SQLTeam.com | Weblogs | Forums

Data Import - Flatten Child Table


#1

I want to import some data from a 3rd Party database.

It has a Child Table for "Parties" associated with a Matter table. Even if there can only ever be one party, such as Client, the Client Name ID is still stored in the Party child table. Other Party Types, such as Debtor, allow a maximum of two entries per Matter, and there are other things, such as Interested Parties, Licensees, Owners etc, which allow unlimited values.
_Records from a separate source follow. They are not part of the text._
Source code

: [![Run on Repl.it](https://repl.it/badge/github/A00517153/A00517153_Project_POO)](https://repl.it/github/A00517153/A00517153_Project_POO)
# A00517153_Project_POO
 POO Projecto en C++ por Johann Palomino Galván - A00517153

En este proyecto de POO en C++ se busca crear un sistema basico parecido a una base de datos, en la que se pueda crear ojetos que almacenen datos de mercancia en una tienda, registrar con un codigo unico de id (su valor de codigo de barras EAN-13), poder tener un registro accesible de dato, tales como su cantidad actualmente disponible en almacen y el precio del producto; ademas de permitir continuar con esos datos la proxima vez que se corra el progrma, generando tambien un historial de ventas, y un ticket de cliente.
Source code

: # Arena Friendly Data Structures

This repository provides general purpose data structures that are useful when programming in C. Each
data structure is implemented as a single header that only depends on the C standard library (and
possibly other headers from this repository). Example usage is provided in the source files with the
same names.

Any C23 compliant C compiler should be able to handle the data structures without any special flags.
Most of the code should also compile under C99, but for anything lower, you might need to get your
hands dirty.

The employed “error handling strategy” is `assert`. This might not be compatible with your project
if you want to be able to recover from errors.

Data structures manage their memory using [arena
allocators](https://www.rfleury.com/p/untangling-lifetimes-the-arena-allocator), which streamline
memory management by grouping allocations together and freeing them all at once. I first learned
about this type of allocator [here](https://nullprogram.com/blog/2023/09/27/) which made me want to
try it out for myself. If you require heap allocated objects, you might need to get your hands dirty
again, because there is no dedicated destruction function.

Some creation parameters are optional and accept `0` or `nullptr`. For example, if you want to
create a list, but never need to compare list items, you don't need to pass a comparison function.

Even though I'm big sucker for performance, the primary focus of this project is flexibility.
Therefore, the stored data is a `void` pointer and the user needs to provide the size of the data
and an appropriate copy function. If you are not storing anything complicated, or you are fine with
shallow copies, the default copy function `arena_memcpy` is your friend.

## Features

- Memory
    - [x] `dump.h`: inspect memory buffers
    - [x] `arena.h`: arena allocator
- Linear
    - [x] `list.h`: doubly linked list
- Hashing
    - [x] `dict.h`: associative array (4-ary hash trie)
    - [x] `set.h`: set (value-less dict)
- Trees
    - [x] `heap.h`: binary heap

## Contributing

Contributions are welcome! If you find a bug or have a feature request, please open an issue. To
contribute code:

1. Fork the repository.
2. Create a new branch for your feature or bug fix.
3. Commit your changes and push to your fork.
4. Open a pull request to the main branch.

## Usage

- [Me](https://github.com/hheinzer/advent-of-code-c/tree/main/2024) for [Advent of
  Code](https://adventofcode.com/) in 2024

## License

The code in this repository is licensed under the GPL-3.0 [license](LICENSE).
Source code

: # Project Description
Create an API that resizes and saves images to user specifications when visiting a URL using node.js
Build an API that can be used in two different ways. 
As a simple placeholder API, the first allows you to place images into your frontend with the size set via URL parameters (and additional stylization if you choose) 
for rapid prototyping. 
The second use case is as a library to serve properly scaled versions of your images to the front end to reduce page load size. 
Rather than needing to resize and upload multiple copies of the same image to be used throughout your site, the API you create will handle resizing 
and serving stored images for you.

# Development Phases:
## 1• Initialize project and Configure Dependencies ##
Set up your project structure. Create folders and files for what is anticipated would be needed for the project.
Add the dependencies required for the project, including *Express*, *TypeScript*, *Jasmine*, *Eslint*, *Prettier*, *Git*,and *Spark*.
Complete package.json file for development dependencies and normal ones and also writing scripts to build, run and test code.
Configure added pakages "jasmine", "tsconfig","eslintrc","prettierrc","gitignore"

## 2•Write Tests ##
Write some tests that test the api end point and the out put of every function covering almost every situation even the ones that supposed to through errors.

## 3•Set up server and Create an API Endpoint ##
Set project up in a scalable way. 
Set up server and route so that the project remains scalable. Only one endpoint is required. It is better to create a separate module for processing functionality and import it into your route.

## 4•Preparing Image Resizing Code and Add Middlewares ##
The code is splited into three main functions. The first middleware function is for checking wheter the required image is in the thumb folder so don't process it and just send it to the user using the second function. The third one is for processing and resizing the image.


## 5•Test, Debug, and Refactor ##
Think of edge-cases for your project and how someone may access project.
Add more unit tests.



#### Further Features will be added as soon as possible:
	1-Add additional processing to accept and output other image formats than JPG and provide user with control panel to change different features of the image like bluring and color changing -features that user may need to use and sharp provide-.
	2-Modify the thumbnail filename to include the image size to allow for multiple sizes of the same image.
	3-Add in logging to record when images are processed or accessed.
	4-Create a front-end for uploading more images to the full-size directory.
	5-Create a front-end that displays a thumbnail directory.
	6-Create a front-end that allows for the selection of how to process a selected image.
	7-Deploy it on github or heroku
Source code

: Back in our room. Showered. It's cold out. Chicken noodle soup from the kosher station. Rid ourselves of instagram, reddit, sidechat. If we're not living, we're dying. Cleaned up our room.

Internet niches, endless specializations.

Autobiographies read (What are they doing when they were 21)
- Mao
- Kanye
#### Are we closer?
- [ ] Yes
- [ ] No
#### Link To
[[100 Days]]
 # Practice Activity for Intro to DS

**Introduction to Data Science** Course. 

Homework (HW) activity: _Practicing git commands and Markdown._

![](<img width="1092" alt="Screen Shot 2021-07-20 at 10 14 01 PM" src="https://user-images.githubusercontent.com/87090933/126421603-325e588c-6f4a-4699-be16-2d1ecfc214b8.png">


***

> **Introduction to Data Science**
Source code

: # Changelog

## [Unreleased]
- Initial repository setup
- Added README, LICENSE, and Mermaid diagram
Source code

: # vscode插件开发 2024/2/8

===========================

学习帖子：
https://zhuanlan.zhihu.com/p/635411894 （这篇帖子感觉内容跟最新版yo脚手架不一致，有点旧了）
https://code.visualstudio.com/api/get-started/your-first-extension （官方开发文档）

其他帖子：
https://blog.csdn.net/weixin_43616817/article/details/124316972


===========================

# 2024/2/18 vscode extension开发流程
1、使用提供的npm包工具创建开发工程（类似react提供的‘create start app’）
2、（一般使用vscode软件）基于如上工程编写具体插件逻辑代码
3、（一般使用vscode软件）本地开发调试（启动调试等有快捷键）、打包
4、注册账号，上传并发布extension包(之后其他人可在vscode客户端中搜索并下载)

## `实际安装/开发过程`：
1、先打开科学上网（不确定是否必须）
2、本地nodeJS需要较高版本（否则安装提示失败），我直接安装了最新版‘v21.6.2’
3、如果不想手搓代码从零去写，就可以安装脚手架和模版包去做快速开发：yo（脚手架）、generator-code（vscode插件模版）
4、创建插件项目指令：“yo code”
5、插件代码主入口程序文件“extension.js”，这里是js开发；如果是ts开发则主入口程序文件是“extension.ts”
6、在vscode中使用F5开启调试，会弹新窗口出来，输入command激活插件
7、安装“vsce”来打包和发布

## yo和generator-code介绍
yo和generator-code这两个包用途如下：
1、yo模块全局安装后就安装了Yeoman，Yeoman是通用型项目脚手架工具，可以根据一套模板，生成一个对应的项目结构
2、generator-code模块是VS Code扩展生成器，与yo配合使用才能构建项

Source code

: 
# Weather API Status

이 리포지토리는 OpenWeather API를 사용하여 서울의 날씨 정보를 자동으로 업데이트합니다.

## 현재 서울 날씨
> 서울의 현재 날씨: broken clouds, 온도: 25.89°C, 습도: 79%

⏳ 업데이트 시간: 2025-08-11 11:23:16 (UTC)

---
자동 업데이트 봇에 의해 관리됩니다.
(There is a separate Party Type Definition Table which has a "Max allowed" column).

There is an Item Number column in the Party table, which lets me decide which is the First Debtor. I am not certain that the Item column is guaranteed to be consecutive numbers 1, 2, 3, ... thus I am assuming that the First Debtor has the lowest Item No, rather than "1".

My Import routine requires a View to provide all the columns that it needs to import from i.e. matching the Target Table (and from there the import routine decides which rows have a modified-value more recent than "last time", and data validation issues, and so on).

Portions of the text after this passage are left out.